Directions
Line for line, the listing below is to be transcribed exactly.

-.-.-

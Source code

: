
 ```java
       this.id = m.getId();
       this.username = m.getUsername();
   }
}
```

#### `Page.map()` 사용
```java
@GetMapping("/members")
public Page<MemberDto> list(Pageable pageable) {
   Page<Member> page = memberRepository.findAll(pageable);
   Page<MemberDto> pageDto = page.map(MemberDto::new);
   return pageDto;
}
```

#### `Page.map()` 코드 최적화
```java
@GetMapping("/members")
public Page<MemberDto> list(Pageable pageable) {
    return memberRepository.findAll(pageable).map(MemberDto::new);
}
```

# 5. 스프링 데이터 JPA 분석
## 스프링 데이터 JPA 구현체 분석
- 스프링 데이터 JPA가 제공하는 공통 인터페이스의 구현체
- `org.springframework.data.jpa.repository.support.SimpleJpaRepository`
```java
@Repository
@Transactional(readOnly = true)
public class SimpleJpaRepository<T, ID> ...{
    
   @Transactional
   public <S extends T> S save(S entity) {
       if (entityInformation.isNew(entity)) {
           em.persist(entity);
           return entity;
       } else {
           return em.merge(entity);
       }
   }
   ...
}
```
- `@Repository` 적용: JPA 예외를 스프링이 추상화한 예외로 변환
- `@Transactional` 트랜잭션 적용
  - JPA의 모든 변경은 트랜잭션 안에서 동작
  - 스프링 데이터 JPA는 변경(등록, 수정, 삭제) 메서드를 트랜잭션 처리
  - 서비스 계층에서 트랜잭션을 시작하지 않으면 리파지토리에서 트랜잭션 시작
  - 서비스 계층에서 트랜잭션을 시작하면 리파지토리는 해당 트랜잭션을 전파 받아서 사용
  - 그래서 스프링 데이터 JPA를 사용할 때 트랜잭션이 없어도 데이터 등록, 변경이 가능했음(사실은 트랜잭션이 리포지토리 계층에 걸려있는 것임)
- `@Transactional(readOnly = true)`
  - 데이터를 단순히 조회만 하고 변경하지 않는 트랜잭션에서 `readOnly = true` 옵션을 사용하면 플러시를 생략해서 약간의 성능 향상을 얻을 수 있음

-.-.-

Solution for this problem
Source code

:
 ```java
       this.id = m.getId();
       this.username = m.getUsername();
   }
}
```

#### `Page.map()` 사용
```java
@GetMapping("/members")
public Page<MemberDto> list(Pageable pageable) {
   Page<Member> page = memberRepository.findAll(pageable);
   Page<MemberDto> pageDto = page.map(MemberDto::new);
   return pageDto;
}
```

#### `Page.map()` 코드 최적화
```java
@GetMapping("/members")
public Page<MemberDto> list(Pageable pageable) {
    return memberRepository.findAll(pageable).map(MemberDto::new);
}
```

# 5. 스프링 데이터 JPA 분석
## 스프링 데이터 JPA 구현체 분석
- 스프링 데이터 JPA가 제공하는 공통 인터페이스의 구현체
- `org.springframework.data.jpa.repository.support.SimpleJpaRepository`
```java
@Repository
@Transactional(readOnly = true)
public class SimpleJpaRepository<T, ID> ...{
    
   @Transactional
   public <S extends T> S save(S entity) {
       if (entityInformation.isNew(entity)) {
           em.persist(entity);
           return entity;
       } else {
           return em.merge(entity);
       }
   }
   ...
}
```
- `@Repository` 적용: JPA 예외를 스프링이 추상화한 예외로 변환
- `@Transactional` 트랜잭션 적용
  - JPA의 모든 변경은 트랜잭션 안에서 동작
  - 스프링 데이터 JPA는 변경(등록, 수정, 삭제) 메서드를 트랜잭션 처리
  - 서비스 계층에서 트랜잭션을 시작하지 않으면 리파지토리에서 트랜잭션 시작
  - 서비스 계층에서 트랜잭션을 시작하면 리파지토리는 해당 트랜잭션을 전파 받아서 사용
  - 그래서 스프링 데이터 JPA를 사용할 때 트랜잭션이 없어도 데이터 등록, 변경이 가능했음(사실은 트랜잭션이 리포지토리 계층에 걸려있는 것임)
- `@Transactional(readOnly = true)`
  - 데이터를 단순히 조회만 하고 변경하지 않는 트랜잭션에서 `readOnly = true` 옵션을 사용하면 플러시를 생략해서 약간의 성능 향상을 얻을 수 있음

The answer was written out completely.